GreenFingersWouldBeHandy · 04/11/2019 15:51

Sorry but yo nerf to get this man away from your children. Don't let them grow up thinking this is normal.

The screaming. The temper. The breaking things. The silent treatment. This is all abusive. x

GreenFingersWouldBeHandy · 04/11/2019 15:51

Sorry but you need.... was meant to say!

WhatWouldLIfeBe · 04/11/2019 15:51

It's a huge and hideous eye-opener when we begin to realise the extent of abuse and the danger we put ourselves in. Abusers are very predictable. Round and round and round they go. My ex didn't do love. He was pretty good at rape though. Consent is irrelevant when they think of you as an object like a spoon or a lawnmower. I know it's really odd to ask consent from a thing you are going to use. I realised eventually that when my ex called me dreadful things it was absolutely what he thought of me. Just a thing with bumps and holes for him to do at as he pleased.

Abusers do not improve. They are likened to an addict, always in need of supply. They have had a lifetime of practice so there's no point in trying to argue with them. You will get there and make a safe environment for yourself and your children. Tread carefully and make your situation known. You have nothing whatsoever to be ashamed of. Abusers are like heat-seeking missiles.

5LeafClover · 04/11/2019 16:10

OP I know how confusing the 'smiley smiley' afterwards is, but it's also part of the abuse. He is deciding that it's all over now and your feelings are not important...it also means that you have to disrupt the atmosphere if you even want to voice what occurred, which of course if you do you'll get more of the same so you don't.

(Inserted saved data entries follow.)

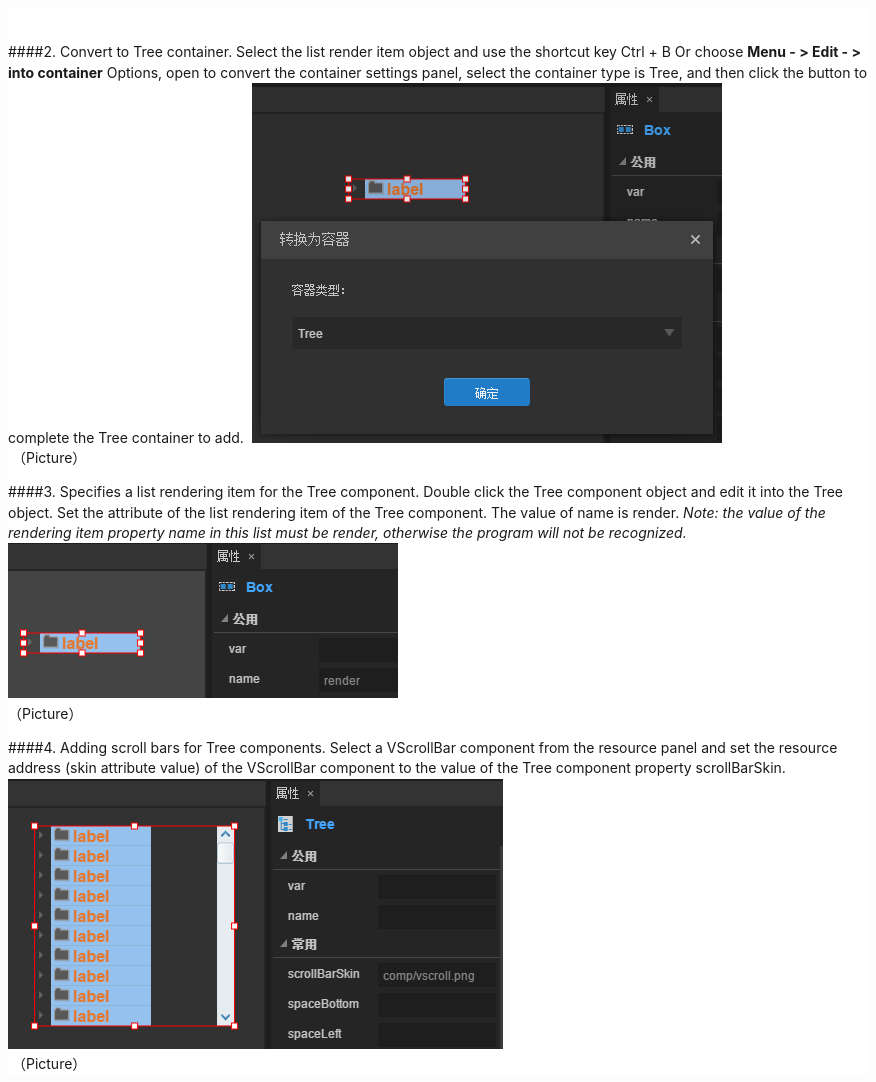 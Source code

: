 ​    

####2. Convert to Tree container.
   Select the list render item object and use the shortcut key Ctrl + B Or choose **Menu - > Edit - > into container** Options, open to convert the container settings panel, select the container type is Tree, and then click the button to complete the Tree container to add.
​           ![图片0.png](img/9.png)<br/>
   ​    （Picture）

####3. Specifies a list rendering item for the Tree component.
  Double click the Tree component object and edit it into the Tree object. Set the attribute of the list rendering item of the Tree component. The value of name is render.
   *Note: the value of the rendering item property name in this list must be render, otherwise the program will not be recognized.*
   ​        ![图片0.png](img/10.png)<br/>
   ​    （Picture）

####4. Adding scroll bars for Tree components.
   Select a VScrollBar component from the resource panel and set the resource address (skin attribute value) of the VScrollBar component to the value of the Tree component property scrollBarSkin.
​           ![图片0.png](img/11.png)<br/>
   ​    （Picture）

If you watch when he's doing the smiley smiley trick, you might see that it's almost a challenge to you to deny the reality...or it might be too bright, too fake, too quick. Horrible. Instead, watch your own reactions to what happened. How many days will it be before you could bounce back to normal?

12345kbm · 04/11/2019 16:25

It's the cycle of abuse. Tension builds, explosion, honeymoon, tension builds, explosion, honeymoon...

Some survivors actually kick off to trigger violence because they can't stand the tension and just want it over and done with. They want to get to the honeymoon phase where he is nice and apologises and promises everything will be all right and he'll change. He never does though because he's abusive and abusers don't change.

You're copying your parents dynamic, I don't suppose you need me to tell you that. You've married someone just like your dad and his behaviour will be just as bad and those children will suffer like you did.

Please get yourself out of there safely.